[Grok-dev] Re: where do I put doctests for my models?

Brandon Craig Rhodes brandon at rhodesmill.org
Tue Aug 7 10:08:47 EDT 2007

Brandon Craig Rhodes <brandon at rhodesmill.org> writes:

> I have written a Grok Model and now need to know where to put its
> doctest so that it gets run when I type "./bin/test". ...

I have done some more work on my question; PvW's book was helpful.
The answer to my question seems to be that Grok does not currently
give any help to the developer who wants testing - that there exists
almost no "convention", but almost entirely "configuration".

Could I submit a tutorial showing the current state-of-the-art in
building tests for a Grok app, so that other beginners have somewhere
to start from?

To get a doctest to run in my Grok buildout when I type "./bin/test",
the following seems necessary:

 - I must create a directory called "tests" in my app.
 - I must create an __init__.py in that directory.
 - I must create files with names like test*.py in the directory.
 - Those files must have functions or classes in them named test_*.
 - Those functions or classes must "from doctest import DocFileSuite"
   and then list, filename by filename, all of my doctest files; or
   I have to write my own recursive-descent routine (the grok tests
   themselves seem to do this) to search for tests in my app.

I humbly suggest that all of the above is a massive example of
configuration over convention - the programmer has to perform about
six steps, each of which must be done perfectly correctly, before the
"./bin/test" command becomes willing to run his tests.

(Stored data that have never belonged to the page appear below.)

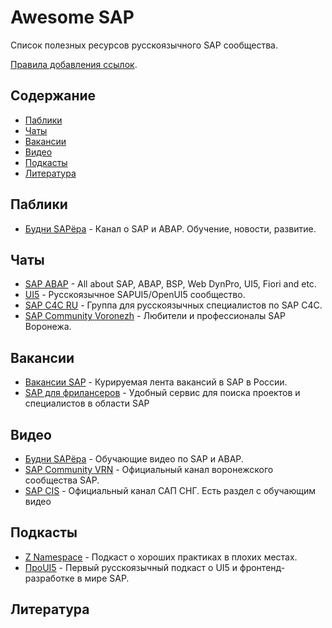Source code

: # Awesome SAP

Список полезных ресурсов русскоязычного SAP сообщества.

[Правила добавления ссылок](/CONTRIBUTING.md).

## Содержание

- [Паблики](#паблики)
- [Чаты](#чаты)
- [Вакансии](#вакансии)
- [Видео](#Видео)
- [Подкасты](#Подкасты)
- [Литература](#Литература)

## Паблики

- [Будни SAPёра](https://t.me/budni_sapera) - Канал о SAP и ABAP. Обучение, новости, развитие.

## Чаты

- [SAP ABAP](https://t.me/sapabap) - All about SAP, ABAP, BSP, Web DynPro, UI5, Fiori and etc.
- [UI5](https://t.me/ui5_js) - Русскоязычное SAPUI5/OpenUI5 сообщество.
- [SAP C4C RU](https://t.me/sap_c4c) - Группа для русскоязычных специалистов по SAP C4C.
- [SAP Community Voronezh](https://t.me/sapcmntvrn) - Любители и профессионалы SAP Воронежа.

## Вакансии

- [Вакансии SAP](https://t.me/sapjobrus) - Курируемая лента вакансий в SAP в России.
- [SAP для фрилансеров](https://t.me/sapforfreelancer) - Удобный сервис для поиска проектов и специалистов в области SAP

## Видео

- [Будни SAPёра](https://www.youtube.com/channel/UCZWBJMMn4vLZc4nZiKbOD1g) - Обучающие видео по SAP и ABAP.
- [SAP Community VRN](https://www.youtube.com/channel/UC2NBS5QpCILSkkbRvfVA6fA) - Официальный канал воронежского сообщества SAP.
- [SAP CIS](https://www.youtube.com/user/SAPtvCIS/videos) - Официальный канал САП СНГ. Есть раздел с обучающим видео

## Подкасты

- [Z Namespace](https://ilyakaznacheev.github.io/z-namespace/) - Подкаст о хороших практиках в плохих местах.
- [ПроUI5](https://proui5.ru/) - Первый русскоязычный подкаст о UI5 и фронтенд-разработке в мире SAP.

## Литература
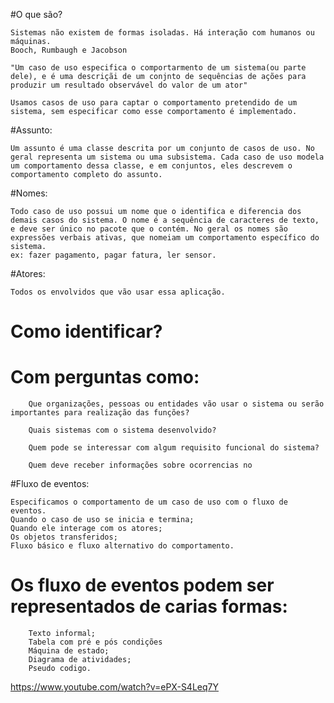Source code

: #O que são?

	Sistemas não existem de formas isoladas. Há interação com humanos ou máquinas.
	Booch, Rumbaugh e Jacobson

	"Um caso de uso especifica o comportarmento de um sistema(ou parte dele), e é uma descriçãi de um conjnto de sequências de ações para produzir um resultado observável do valor de um ator"

	Usamos casos de uso para captar o comportamento pretendido de um sistema, sem especificar como esse comportamento é implementado.


#Assunto:
	
	Um assunto é uma classe descrita por um conjunto de casos de uso. No geral representa um sistema ou uma subsistema. Cada caso de uso modela um comportamento dessa classe, e em conjuntos, eles descrevem o comportamento completo do assunto.

#Nomes:

	Todo caso de uso possui um nome que o identifica e diferencia dos demais casos do sistema. O nome é a sequência de caracteres de texto, e deve ser único no pacote que o contém. No geral os nomes são expressões verbais ativas, que nomeiam um comportamento específico do sistema.
	ex: fazer pagamento, pagar fatura, ler sensor.

#Atores:

	Todos os envolvidos que vão usar essa aplicação.

#  Como identificar?

# 		Com perguntas como:
     	Que organizações, pessoas ou entidades vão usar o sistema ou serão importantes para realização das funções?

     	Quais sistemas com o sistema desenvolvido?

     	Quem pode se interessar com algum requisito funcional do sistema?

     	Quem deve receber informações sobre ocorrencias no 	

#Fluxo de eventos:

	Especificamos o comportamento de um caso de uso com o fluxo de eventos.
	Quando o caso de uso se inicia e termina;
	Quando ele interage com os atores;
	Os objetos transferidos;
	Fluxo básico e fluxo alternativo do comportamento.

#	Os fluxo de eventos podem ser representados de carias formas:
		
		Texto informal;
		Tabela com pré e pós condições
		Máquina de estado;
		Diagrama de atividades;
		Pseudo codigo.

https://www.youtube.com/watch?v=ePX-S4Leq7Y



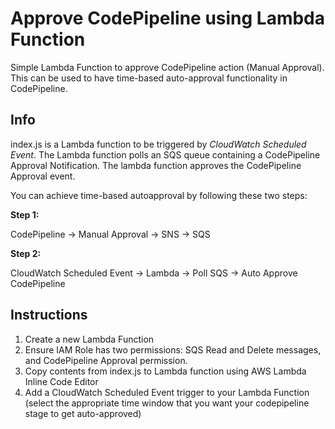 # Approve CodePipeline using Lambda Function

Simple Lambda Function to approve CodePipeline action (Manual Approval). This can be used to have time-based auto-approval functionality in CodePipeline.

## Info

index.js is a Lambda function to be triggered by *CloudWatch Scheduled Event*. The Lambda function polls an SQS queue containing a CodePipeline Approval Notification. The lambda function approves the CodePipeline Approval event. 

You can achieve time-based autoapproval by following these two steps:

**Step 1:**

   CodePipeline -> Manual Approval -> SNS -> SQS

**Step 2:**

   CloudWatch Scheduled Event -> Lambda -> Poll SQS -> Auto Approve CodePipeline


## Instructions

1. Create a new Lambda Function
2. Ensure IAM Role has two permissions: SQS Read and Delete messages, and CodePipeline Approval permission.
3. Copy contents from index.js to Lambda function using AWS Lambda Inline Code Editor
4. Add a CloudWatch Scheduled Event trigger to your Lambda Function (select the appropriate time window that you want your codepipeline stage to get auto-approved)
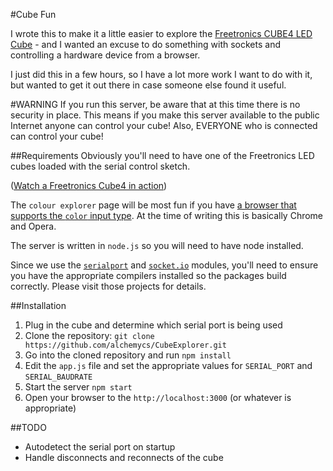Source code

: #Cube Fun

I wrote this to make it a little easier to explore the
[Freetronics CUBE4 LED Cube](http://www.freetronics.com/products/cube4-4x4x4-rgb-led-cube) - and I wanted an excuse to do something with sockets and controlling a hardware device from a browser.

I just did this in a few hours, so I have a lot more work I want to do with it, but wanted to get it out there in case
someone else found it useful.

#WARNING
If you run this server, be aware that at this time there is no security in place. This means if you make this server
available to the public Internet anyone can control your cube! Also, EVERYONE who is connected can control your cube!

##Requirements
Obviously you'll need to have one of the Freetronics LED cubes loaded with the serial control sketch.

([Watch a Freetronics Cube4 in action](http://www.youtube.com/embed/c8hrxd72H2E?feature=player_detailpage))

The `colour explorer` page will be most fun if you have [a browser that supports the `color` input type](http://caniuse.com/#search=color%20input).
At the time of writing this is basically Chrome and Opera.

The server is written in `node.js` so you will need to have node installed.

Since we use the [`serialport`](https://github.com/voodootikigod/node-serialport) and [`socket.io`](http://socket.io/)
modules, you'll need to ensure you have the appropriate compilers installed so the packages build correctly.
Please visit those projects for details.

##Installation

1. Plug in the cube and determine which serial port is being used
2. Clone the repository: `git clone https://github.com/alchemycs/CubeExplorer.git`
3. Go into the cloned repository and run `npm install`
4. Edit the `app.js` file and set the appropriate values for `SERIAL_PORT` and `SERIAL_BAUDRATE`
5. Start the server `npm start`
6. Open your browser to the `http://localhost:3000` (or whatever is appropriate)

##TODO
* Autodetect the serial port on startup
* Handle disconnects and reconnects of the cube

Would it be possible for the "test" command in a Grok buildout to
automatically search for tests, instead of making the developer write
his own "test_app.py" module?  I would love to be able to drop dozens
of ".doctest" files in my "tests" directory inside my app, and have
them just magically get run when I type "./bin/test".

I am willing to help code this, but am not sure what should change -
the code of "./bin/test" itself, or something else?